Earlier this week The New York Times outlined how a case brought by Stephen Flatow against Iran exposed the chicanery used by major international banks to evade sanctions and do business with the Iranian regime.

Flatow brought a lawsuit against Iran for its financing of Palestinian Islamic Jihad, which was responsible for a bus bombing in Gaza in 1995 that killed his daughter, Alisa. Flatow won a $250 million judgment against Iran but was unable to collect. Instead, he went after the Alavi Foundation, which he alleged was a front for the Iranian government. The suit alerted prosecutors to financial machinations that major banks engaged in to evade the sanctions against Iran.

The trail that ultimately led to BNP began in 2006, when the Manhattan district attorney’s office came upon a lawsuit filed by the father, who blamed Iran for financing the Gaza bus bombing that killed his 20-year-old daughter. Buried in the court filings, prosecutors found a stunning accusation: a charity that owned a gleaming office tower on Fifth Avenue was actually a “front” for the Iranian government, a claim that the prosecutors ultimately verified.

The prosecutors soon discovered that Credit Suisse and Lloyds, two of the world’s most prestigious banks, had acted as Iran’s portal to the United States financial system. To disguise the illicit transactions — the United States is closed for business to Iran — Credit Suisse and Lloyds stripped out the Iranian clients’ names from wire transfers to the Fifth Avenue charity and affiliated entities. The findings led the Manhattan prosecutors and the Justice Department in Washington to announce criminal cases against both banks.

As the suit against other institutions went forward, an informant “approached a rank-and-file prosecutor at the Manhattan district attorney’s office about BNP’s ties to Iran.”

This has resulted in the prosecution of French banking giant BNP, which just settled with prosecutors to pay a nearly $9 billion fine.

A 2010 Wall Street Journal article explains how the banks intentionally circumvented laws prohibiting doing business with Iran.

Credit Suisse, according to court records, removed Iranian names, addresses, telephone numbers and identification codes from payment messages sent to U.S. financial firms. In some cases, the bank then replaced the information by using names such as “Order of a Customer” or “Credit Suisse.”

When the district attorney’s office subpoenaed the European banks and obtained the wire transfer instructions, pieces of the puzzle began to fit together. References to Bank Melli had been scrubbed from the transfer. That signaled to the district attorney’s office that the banks purposely had helped conceal the ties to Bank Melli.

The successful legal proceedings against the Alavi Foundation led to the forfeiture of the skyscraper at 650 Fifth Avenue in Manhattan.

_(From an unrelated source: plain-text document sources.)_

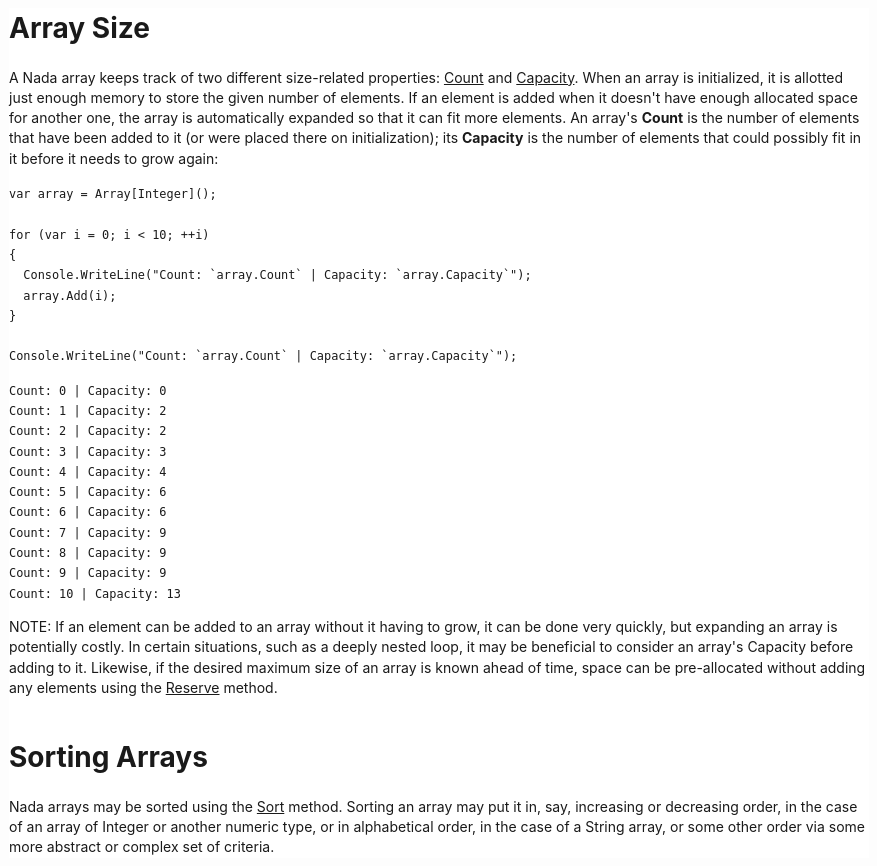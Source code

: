  #  Array Size

A Nada array keeps track of two different size-related properties: [ Count](https://github.com/zeroengineteam/ZeroDocs/blob/master/code_reference/nada_base_types/array_t.markdown#count-zero-engine-docume) and [ Capacity](https://github.com/zeroengineteam/ZeroDocs/blob/master/code_reference/nada_base_types/array_t.markdown#capacity-zero-engine-doc). When an array is initialized, it is allotted just enough memory to store the given number of elements. If an element is added when it doesn't have enough allocated space for another one, the array is automatically expanded so that it can fit more elements. An array's **Count** is the number of elements that have been added to it (or were placed there on initialization); its **Capacity** is the number of elements that could possibly fit in it before it needs to grow again:

```lang=csharp, name=Count and Capacity Example
var array = Array[Integer]();

for (var i = 0; i < 10; ++i)
{
  Console.WriteLine("Count: `array.Count` | Capacity: `array.Capacity`");
  array.Add(i);
}

Console.WriteLine("Count: `array.Count` | Capacity: `array.Capacity`");
```
```name=Console Window
Count: 0 | Capacity: 0
Count: 1 | Capacity: 2
Count: 2 | Capacity: 2
Count: 3 | Capacity: 3
Count: 4 | Capacity: 4
Count: 5 | Capacity: 6
Count: 6 | Capacity: 6
Count: 7 | Capacity: 9
Count: 8 | Capacity: 9
Count: 9 | Capacity: 9
Count: 10 | Capacity: 13
```

NOTE: If an element can be added to an array without it having to grow, it can be done very quickly, but expanding an array is potentially costly. In certain situations, such as a deeply nested loop, it may be beneficial to consider an array's Capacity before adding to it. Likewise, if the desired maximum size of an array is known ahead of time, space can be pre-allocated without adding any elements using the [ Reserve](https://github.com/zeroengineteam/ZeroDocs/blob/master/code_reference/nada_base_types/array_t.markdown#reserve-void) method.

 #  Sorting Arrays

Nada arrays may be sorted using the [ Sort](https://github.com/zeroengineteam/ZeroDocs/blob/master/code_reference/nada_base_types/array_t.markdown#sort-void) method. Sorting an array may put it in, say, increasing or decreasing order, in the case of an array of Integer or another numeric type, or in alphabetical order, in the case of a String array, or some other order via some more abstract or complex set of criteria.
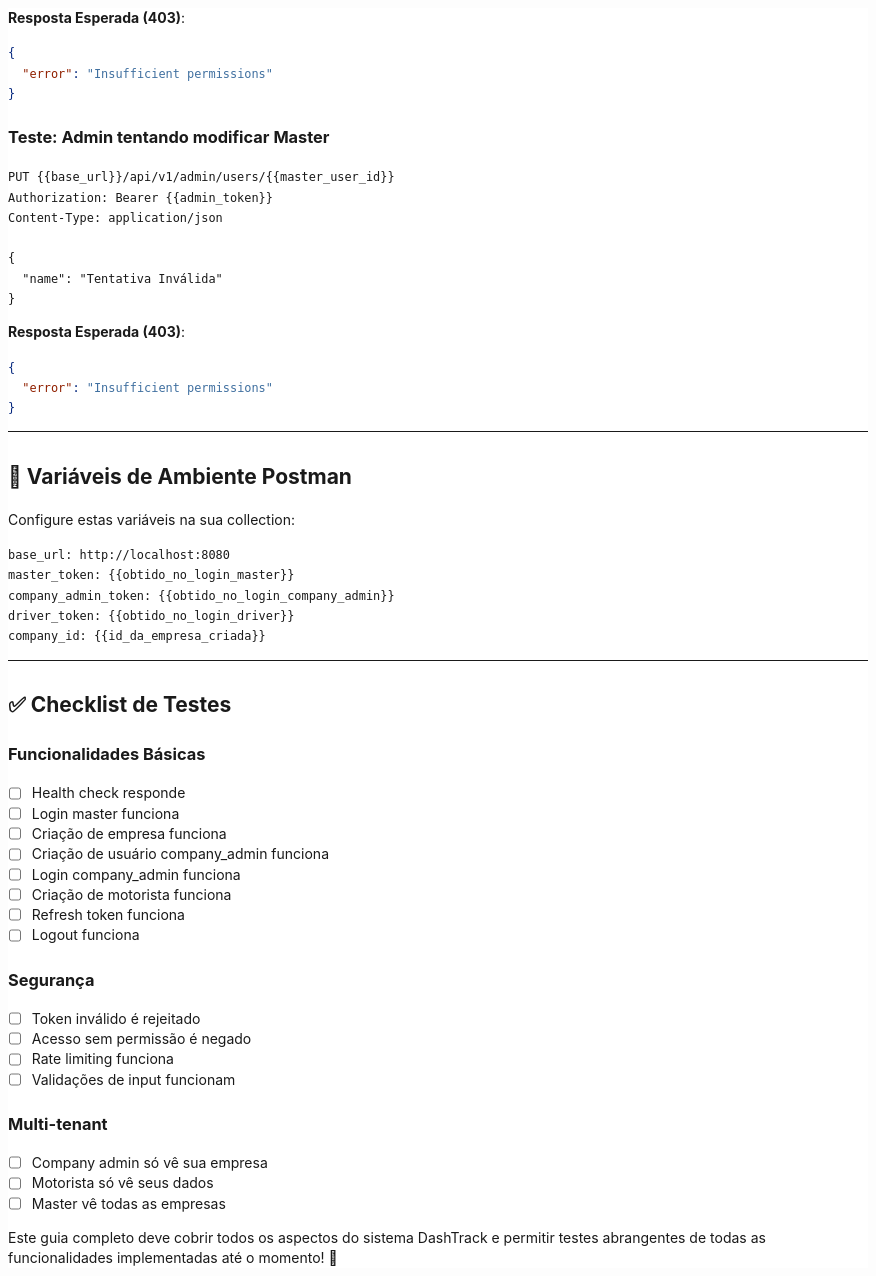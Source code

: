 **Resposta Esperada (403)**:
```json
{
  "error": "Insufficient permissions"
}
```

### Teste: Admin tentando modificar Master
```http
PUT {{base_url}}/api/v1/admin/users/{{master_user_id}}
Authorization: Bearer {{admin_token}}
Content-Type: application/json

{
  "name": "Tentativa Inválida"
}
```

**Resposta Esperada (403)**:
```json
{
  "error": "Insufficient permissions"
}
```

---

## 🔐 Variáveis de Ambiente Postman

Configure estas variáveis na sua collection:
```
base_url: http://localhost:8080
master_token: {{obtido_no_login_master}}
company_admin_token: {{obtido_no_login_company_admin}}
driver_token: {{obtido_no_login_driver}}
company_id: {{id_da_empresa_criada}}
```

---

## ✅ Checklist de Testes

### Funcionalidades Básicas
- [ ] Health check responde
- [ ] Login master funciona
- [ ] Criação de empresa funciona
- [ ] Criação de usuário company_admin funciona
- [ ] Login company_admin funciona
- [ ] Criação de motorista funciona
- [ ] Refresh token funciona
- [ ] Logout funciona

### Segurança
- [ ] Token inválido é rejeitado
- [ ] Acesso sem permissão é negado
- [ ] Rate limiting funciona
- [ ] Validações de input funcionam

### Multi-tenant
- [ ] Company admin só vê sua empresa
- [ ] Motorista só vê seus dados
- [ ] Master vê todas as empresas

Este guia completo deve cobrir todos os aspectos do sistema DashTrack e permitir testes abrangentes de todas as funcionalidades implementadas até o momento! 🚀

The case brought by Flatow follows the strategy outlined by Nitsana Darshan-Leitner, who was profiled by The Tower Magazine editor David Hazony in The Woman who Makes Jihadis Squirm, which appeared in the February 2014 issue of the magazine. The article points out that “when a judge rules that somebody owes you money, you can take that ruling to courts in other countries around the world, anywhere that person has assets, and make them pay through the local courts.